Published By Faith Stewart at June 30th, 2022
Your business finances are a vital part of your operation. Do you know how to read your business financial statements?
Not understanding them can mean losing out on financing and can lead to errors on your tax returns. Understanding these documents and terms can help you run your business better. It can also help you make smarter decisions.
Not only that, but lenders may ask to see business financial statements along with other documents. These include business bank account statements and merchant account statements. They may also ask for personal financial information, tax returns, and more.
Knowing what the numbers on these documents mean is vital. Understanding what lenders are looking for can help you understand funding decisions and make adjustments if necessary.
Don’t be tempted to rely on a CPA or bookkeeper to explain these things to you. As a business owner, it’s vital that you have at least an overall understanding of what your financials are telling you about your business.
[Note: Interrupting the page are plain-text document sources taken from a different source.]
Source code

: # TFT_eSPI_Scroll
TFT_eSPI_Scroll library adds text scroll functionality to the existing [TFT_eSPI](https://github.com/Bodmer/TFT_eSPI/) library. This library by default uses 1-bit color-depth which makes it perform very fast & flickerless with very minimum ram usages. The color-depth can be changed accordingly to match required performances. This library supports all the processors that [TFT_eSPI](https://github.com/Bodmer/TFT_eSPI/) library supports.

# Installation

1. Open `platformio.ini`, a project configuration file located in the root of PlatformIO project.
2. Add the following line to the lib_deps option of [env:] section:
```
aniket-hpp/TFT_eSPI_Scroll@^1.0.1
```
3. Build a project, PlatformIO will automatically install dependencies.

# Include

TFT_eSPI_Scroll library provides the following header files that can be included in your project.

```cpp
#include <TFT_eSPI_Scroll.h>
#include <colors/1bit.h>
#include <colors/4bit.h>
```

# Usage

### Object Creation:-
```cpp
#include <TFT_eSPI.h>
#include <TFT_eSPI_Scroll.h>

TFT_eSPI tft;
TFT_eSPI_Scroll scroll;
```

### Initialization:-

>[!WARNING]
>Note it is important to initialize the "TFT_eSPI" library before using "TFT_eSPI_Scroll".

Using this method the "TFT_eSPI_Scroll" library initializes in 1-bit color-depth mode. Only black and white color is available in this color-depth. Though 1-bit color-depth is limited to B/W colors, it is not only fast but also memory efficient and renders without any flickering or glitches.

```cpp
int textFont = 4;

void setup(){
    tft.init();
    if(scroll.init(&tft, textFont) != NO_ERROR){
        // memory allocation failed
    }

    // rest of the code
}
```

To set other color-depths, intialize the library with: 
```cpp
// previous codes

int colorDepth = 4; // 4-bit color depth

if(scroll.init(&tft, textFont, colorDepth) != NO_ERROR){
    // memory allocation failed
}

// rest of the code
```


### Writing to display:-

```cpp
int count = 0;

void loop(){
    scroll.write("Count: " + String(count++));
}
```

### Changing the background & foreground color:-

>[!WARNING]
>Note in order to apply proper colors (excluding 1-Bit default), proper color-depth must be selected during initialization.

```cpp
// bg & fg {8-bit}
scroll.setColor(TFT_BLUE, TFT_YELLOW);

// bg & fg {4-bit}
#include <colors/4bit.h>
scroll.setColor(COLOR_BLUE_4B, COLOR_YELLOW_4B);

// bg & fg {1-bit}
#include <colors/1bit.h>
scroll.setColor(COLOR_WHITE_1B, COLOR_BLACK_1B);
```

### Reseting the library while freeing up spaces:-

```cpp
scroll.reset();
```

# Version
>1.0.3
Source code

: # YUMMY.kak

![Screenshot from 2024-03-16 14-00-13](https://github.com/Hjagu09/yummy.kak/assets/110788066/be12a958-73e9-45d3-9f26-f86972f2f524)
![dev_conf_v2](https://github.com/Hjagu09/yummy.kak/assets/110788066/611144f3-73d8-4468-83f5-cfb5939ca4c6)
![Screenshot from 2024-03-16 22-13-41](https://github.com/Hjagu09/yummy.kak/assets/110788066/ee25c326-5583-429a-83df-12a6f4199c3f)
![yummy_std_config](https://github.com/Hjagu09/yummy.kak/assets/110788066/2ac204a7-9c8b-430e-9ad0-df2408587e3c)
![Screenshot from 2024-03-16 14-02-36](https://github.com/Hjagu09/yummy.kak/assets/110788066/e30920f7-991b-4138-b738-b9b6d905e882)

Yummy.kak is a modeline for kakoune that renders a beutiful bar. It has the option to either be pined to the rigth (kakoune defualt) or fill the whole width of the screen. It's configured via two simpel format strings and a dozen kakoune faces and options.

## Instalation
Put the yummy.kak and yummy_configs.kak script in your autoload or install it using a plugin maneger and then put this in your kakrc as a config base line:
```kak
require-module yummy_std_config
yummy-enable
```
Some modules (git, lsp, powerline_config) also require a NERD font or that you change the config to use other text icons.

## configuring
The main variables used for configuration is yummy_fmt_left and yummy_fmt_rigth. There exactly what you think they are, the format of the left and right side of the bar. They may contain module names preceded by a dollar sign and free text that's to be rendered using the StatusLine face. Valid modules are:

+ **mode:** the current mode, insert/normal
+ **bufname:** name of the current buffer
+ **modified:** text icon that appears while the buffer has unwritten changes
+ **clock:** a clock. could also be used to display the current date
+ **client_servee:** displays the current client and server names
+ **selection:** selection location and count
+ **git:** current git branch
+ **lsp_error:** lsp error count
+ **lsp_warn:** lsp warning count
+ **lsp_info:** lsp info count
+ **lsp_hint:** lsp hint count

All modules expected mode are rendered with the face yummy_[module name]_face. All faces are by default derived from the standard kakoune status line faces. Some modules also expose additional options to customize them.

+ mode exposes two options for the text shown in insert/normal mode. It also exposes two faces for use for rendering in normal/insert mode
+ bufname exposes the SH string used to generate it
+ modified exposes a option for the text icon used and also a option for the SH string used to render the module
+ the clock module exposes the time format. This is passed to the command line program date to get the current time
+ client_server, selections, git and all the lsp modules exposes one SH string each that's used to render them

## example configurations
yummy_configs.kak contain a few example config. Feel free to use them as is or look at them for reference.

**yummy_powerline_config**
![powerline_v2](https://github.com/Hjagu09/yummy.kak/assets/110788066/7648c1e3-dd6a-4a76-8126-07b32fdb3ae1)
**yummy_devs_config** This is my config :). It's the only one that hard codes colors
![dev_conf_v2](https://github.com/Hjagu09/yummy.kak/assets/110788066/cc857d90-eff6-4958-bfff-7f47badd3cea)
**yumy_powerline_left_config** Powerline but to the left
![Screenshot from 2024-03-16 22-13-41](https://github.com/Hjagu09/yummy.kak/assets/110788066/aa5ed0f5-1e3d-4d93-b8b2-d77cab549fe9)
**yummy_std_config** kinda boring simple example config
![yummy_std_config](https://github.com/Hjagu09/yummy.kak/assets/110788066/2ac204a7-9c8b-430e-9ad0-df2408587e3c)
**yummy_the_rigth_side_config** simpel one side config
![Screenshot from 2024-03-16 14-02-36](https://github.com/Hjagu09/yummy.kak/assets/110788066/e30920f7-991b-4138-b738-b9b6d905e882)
Otherwise, you will not be able to tell when there is a problem. No one wants to think someone they trust would try to pull one over one them. Yet, if you understand your own business finances, that’s one less thing you have to worry about.
These will include an Income Statement, a Balance Sheet, and a Statement of Cash Flows. Not surprisingly, credit providers want to see that the business is profitable.
They also want to see what other debt is outstanding, what assets the business owns, and that there is enough cash available to run the company.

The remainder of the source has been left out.